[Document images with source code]
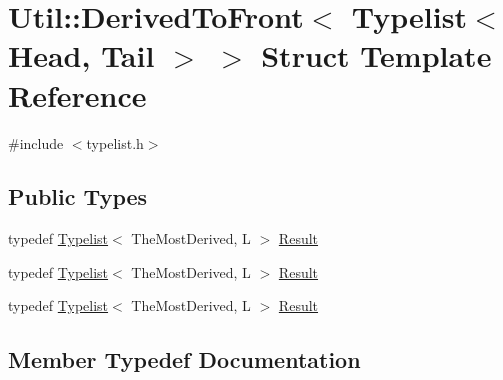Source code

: \hypertarget{structUtil_1_1TL_1_1DerivedToFront_3_01Typelist_3_01Head_00_01Tail_01_4_01_4}{}\section{Util\+:\+:Derived\+To\+Front$<$ Typelist$<$ Head, Tail $>$ $>$ Struct Template Reference}
\label{structUtil_1_1TL_1_1DerivedToFront_3_01Typelist_3_01Head_00_01Tail_01_4_01_4}


{\ttfamily \#include $<$typelist.\+h$>$}

\subsection*{Public Types}
\begin{DoxyCompactItemize}
\item 
typedef \mbox{\hyperlink{structUtil_1_1Typelist}{Typelist}}$<$ The\+Most\+Derived, L $>$ \mbox{\hyperlink{structUtil_1_1TL_1_1DerivedToFront_3_01Typelist_3_01Head_00_01Tail_01_4_01_4_ae5fcbfce9e50c52c4c5cfe7626e32ddd}{Result}}
\item 
typedef \mbox{\hyperlink{structUtil_1_1Typelist}{Typelist}}$<$ The\+Most\+Derived, L $>$ \mbox{\hyperlink{structUtil_1_1TL_1_1DerivedToFront_3_01Typelist_3_01Head_00_01Tail_01_4_01_4_ae5fcbfce9e50c52c4c5cfe7626e32ddd}{Result}}
\item 
typedef \mbox{\hyperlink{structUtil_1_1Typelist}{Typelist}}$<$ The\+Most\+Derived, L $>$ \mbox{\hyperlink{structUtil_1_1TL_1_1DerivedToFront_3_01Typelist_3_01Head_00_01Tail_01_4_01_4_ae5fcbfce9e50c52c4c5cfe7626e32ddd}{Result}}
\end{DoxyCompactItemize}


\subsection{Member Typedef Documentation}
\mbox{\label{structUtil_1_1TL_1_1DerivedToFront_3_01Typelist_3_01Head_00_01Tail_01_4_01_4_ae5fcbfce9e50c52c4c5cfe7626e32ddd}} 
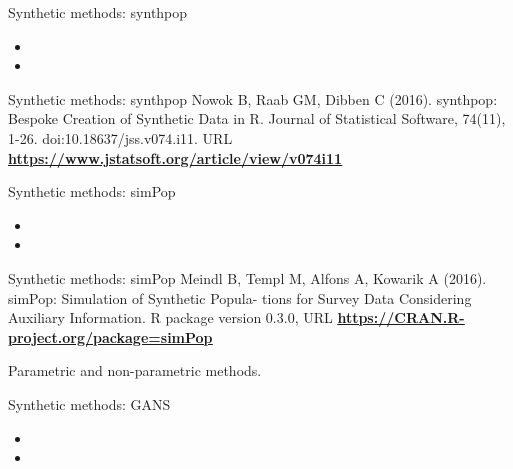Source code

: \documentclass[
	11pt, %
]{beamer}
\begin{document}
\begin{frame}{Synthetic methods: synthpop}
\label{synthetic-methods-synthpop}
\begin{itemize}
\item
  \color{red}{Generating synthetic data with synthpop}
\item
  \Huge \color{red}{for Jiri/Oscar}
\end{itemize}
\end{frame}

\begin{frame}{Synthetic methods: synthpop}
\label{synthetic-methods-synthpop-1}
Nowok B, Raab GM, Dibben C (2016). synthpop: Bespoke Creation of
Synthetic Data in R. Journal of Statistical Software, 74(11), 1-26.
doi:10.18637/jss.v074.i11. URL
\href{https://www.jstatsoft.org/article/view/v074i11}{\color{blue}\underline{\textbf{https://www.jstatsoft.org/article/view/v074i11}}}
\end{frame}

\begin{frame}{Synthetic methods: simPop}
\label{synthetic-methods-simpop}
\begin{itemize}
\item
  \color{red}{Generating synthetic data with simPop}
\item
  \Huge \color{red}{for Jiri/Oscar}
\end{itemize}
\end{frame}

\begin{frame}{Synthetic methods: simPop}
\label{synthetic-methods-simpop-1}
Meindl B, Templ M, Alfons A, Kowarik A (2016). simPop: Simulation of
Synthetic Popula- tions for Survey Data Considering Auxiliary
Information. R package version 0.3.0, URL
\href{https://CRAN.R-project.org/package=simPop}{\color{blue}\underline{\textbf{https://CRAN.R-project.org/package=simPop}}}

Parametric and non-parametric methods.
\end{frame}

\begin{frame}{Synthetic methods: GANS}
\label{synthetic-methods-gans}
\begin{itemize}
\item
  \color{red}{Generating synthetic data with GANs}
\item
  \Huge \color{red}{for Marco}
\end{itemize}
\end{frame}
\end{document}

## TASK REQUIREMENTS
Where the word "DoxyCompactItemize" appears in a line of the entries, copy that line.

## WRITTEN ANSWER
\begin{DoxyCompactItemize}
\end{DoxyCompactItemize}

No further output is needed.